Yesterday I started reading Stephen Kings book titled
On Writing. (thank you
Dawn!)
Wow. I fell in love with him, which is funny because in my life he has represented fear! I remember being about 9 and seeing
Cujo on televsion one evening with my mother. I have been scarred ever since. (I also loved it!)
In 6th grade all the boys I knew were reading
The Stand. Their arms would bow out beside them grasping their Trapper Keeper, science book, and the hugest book I'd ever seen. I couldn't fathom any 6th grader (except me, ha!) reading a book that big. When my brain made the connection that the author of that massive book was the same mastermind behind Cujo I began having graphic fantasies about what those boys were reading. I remember watching one boy in particular one day. he had finished his assignment and pulled open his monster novel. I watched him closely — just sure that he must be terrified. Sure that he must be reading of blood and gore and very scary things. I was waiting for him to shut the book in terror....unable to continue. It didn't happen.
Want to know a secret? To this day I have no clue what The Stand is about. I'm assuming it's a good book.
So, back to me reading On Writing. Last night I read one part that really resonated with me. He talked about the importance of reading. He stressed his theory that NO ONE can be a good writer without reading. I already agreed with this totally. It just makes sense to me. But I've often questioned my desires to write throughout my life. I even did it through the beginning of this book. Stephen talked about writing all through his adolescent years, his early adult years. Submitting, writing, submitting, rejection....blah, blah, blah.
We've heard this story before. Famous writer wanted it all their life...so they DESERVED to be published. They were better. They wanted it MORE. (That's what we're thinking right???)
Did he want it more than I do? Well, in many ways yes.
I learned to read when I was three. Not because I was a child prodigy, but because my mother devoted herself to it. I remember living and breathing flash cards and repition. I loved it. I was good. I slept with my books, I organized my books. I LOVED my books. Reading was my life. I wanted to write early. I knew that I would be a writer. It was that simple.
I was always thinking of story ideas. I was always writing down little stories and creating characters.
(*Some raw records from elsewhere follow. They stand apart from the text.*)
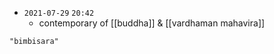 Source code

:- `2021-07-29`  `20:42`
	- contemporary of [[buddha]] & [[vardhaman mahavira]]

```query
"bimbisara"
``` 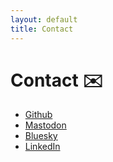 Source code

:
 ```yaml
---
layout: default
title: Contact
---
```


<h1>Contact ✉️</h1>
<p>
  <ul>
    <li><a href="https://github.com/">Github</a></li>
    <li><a href="https://mastodon.online/">Mastodon</a></li>
    <li><a href="https://bsky.app/">Bluesky</a></li>
    <li><a href="https://www.linkedin.com//">LinkedIn</a></li>
  </ul>
</p>

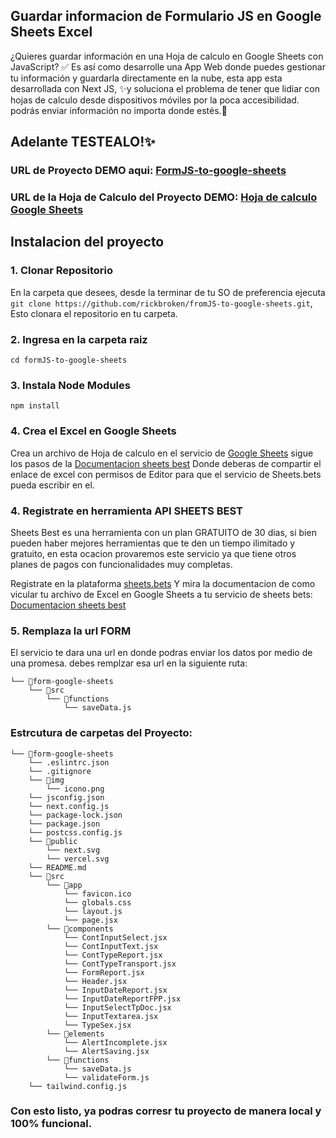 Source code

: ## Guardar informacion de Formulario JS en Google Sheets Excel 

¿Quieres guardar información en una Hoja de calculo en Google Sheets con JavaScript? ✅ Es así como desarrolle una App Web donde puedes gestionar tu información y guardarla directamente en la nube, esta app esta desarrollada con Next JS, ✨y soluciona el problema de tener que lidiar con hojas de calculo desde dispositivos móviles por la poca accesibilidad. podrás enviar información no importa donde estés.🎯

## Adelante TESTEALO!✨
### URL de Proyecto DEMO aqui: [FormJS-to-google-sheets](https://formjs-to-google-sheets.rickbroken.com/)
### URL de la Hoja de Calculo del Proyecto DEMO: [Hoja de calculo Google Sheets](https://docs.google.com/spreadsheets/d/13broHyz3y6IXcRYxy69zhbvtKEM_S0PV14BsvPPVUVo/edit#gid=0)


## Instalacion del proyecto

### 1. Clonar Repositorio
En la carpeta que desees, desde la terminar de tu SO de preferencia ejecuta ```git clone https://github.com/rickbroken/fromJS-to-google-sheets.git```, Esto clonara el repositorio en tu carpeta.

### 2. Ingresa en la carpeta raiz
```cd formJS-to-google-sheets```

### 3. Instala Node Modules
``` npm install ```

### 4. Crea el Excel en Google Sheets
Crea un archivo de Hoja de calculo en el servicio de [Google Sheets](https://docs.google.com/spreadsheets/) sigue los pasos de la [Documentacion sheets best](https://sheetbestdocs.netlify.app/#how-to-prepare-your-sheet) Donde deberas de compartir el enlace de excel con permisos de Editor para que el servicio de Sheets.bets pueda escribir en el.

### 4. Registrate en herramienta API SHEETS BEST
Sheets Best es una herramienta con un plan GRATUITO de 30 dias, si bien pueden haber mejores herramientas que te den un tiempo ilimitado y gratuito, en esta ocacion provaremos este servicio ya que tiene otros planes de pagos con funcionalidades muy completas.

Registrate en la plataforma [sheets.bets](https://sheet.best/admin/) Y mira la documentacion de como vicular tu archivo de Excel en Google Sheets a tu servicio de sheets bets: [Documentacion sheets best](https://sheetbestdocs.netlify.app/#how-to-prepare-your-sheet)

### 5. Remplaza la url FORM
El servicio te dara una url en donde podras enviar los datos por medio de una promesa. debes remplzar esa url en la siguiente ruta:
```
└── 📁form-google-sheets
    └── 📁src
        └── 📁functions
            └── saveData.js
```


### Estrcutura de carpetas del Proyecto:
```
└── 📁form-google-sheets
    └── .eslintrc.json
    └── .gitignore
    └── 📁img
        └── icono.png
    └── jsconfig.json
    └── next.config.js
    └── package-lock.json
    └── package.json
    └── postcss.config.js
    └── 📁public
        └── next.svg
        └── vercel.svg
    └── README.md
    └── 📁src
        └── 📁app
            └── favicon.ico
            └── globals.css
            └── layout.js
            └── page.jsx
        └── 📁components
            └── ContInputSelect.jsx
            └── ContInputText.jsx
            └── ContTypeReport.jsx
            └── ContTypeTransport.jsx
            └── FormReport.jsx
            └── Header.jsx
            └── InputDateReport.jsx
            └── InputDateReportFPP.jsx
            └── InputSelectTpDoc.jsx
            └── InputTextarea.jsx
            └── TypeSex.jsx
        └── 📁elements
            └── AlertIncomplete.jsx
            └── AlertSaving.jsx
        └── 📁functions
            └── saveData.js
            └── validateForm.js
    └── tailwind.config.js
```


### Con esto listo, ya podras corresr tu proyecto de manera local y 100% funcional.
All the while I read like an addict.
My desire to write had a long draught. It didn't dry up completely...but it was sparse. In those years I went to high school, worked, met my husband, had babies, stayed up all night with said babies, stressed, made snacks. Does this story sound familiar? To some of you it will. Here is the deal, during those years....I wasn't really reading. Sure I read the basics for school...The Scarlet Letter, Red Badge of Courage, Killing Mr. Griffin. While my boys were young I read the Harry Potter books as they came out. I loved them too...but I wasn't really reading for pleasure on my own all the time. Consistently.
About three years ago, when my youngest son was three, I started reading again. Like a maniac. It was a problem, I was taking in books like I was starving. I had been. My husband was all, "What is with all this reading, the laundry hasn't been done in 2 weeks!" I wanted to tell him, "This is who I've always been!!" I'd just been dormant. (As young mothers often are.) The writing desire came back almost immediately.
IMMEDIATELY.
Funny enough, when I finally told my husband after a while that I was kinda sorta
writing something. He wasn't at all surprised. It seems I had been a reader all along...I just didn't allow myself the indulgence. Life had gotten in the way.
Last night I read this in Stephen Kings On Writing.
Can I be blunt on this subject? If you don't have time to read, you don't have the time (or the tools) to write. Simple as that.
Thoughts? I'll tell you what I thought. Stephen King was giving me permission to stop beating myself up over the fact that for years writing wasn't a priority. It didn't mean that I wanted it less, or was any less capable of being a writer. I just wasn't in the right frame of mind. I wasn't reading.
Why, as creative minds, are we always judging ourselves against others? It is a disease! More on that tomorrow.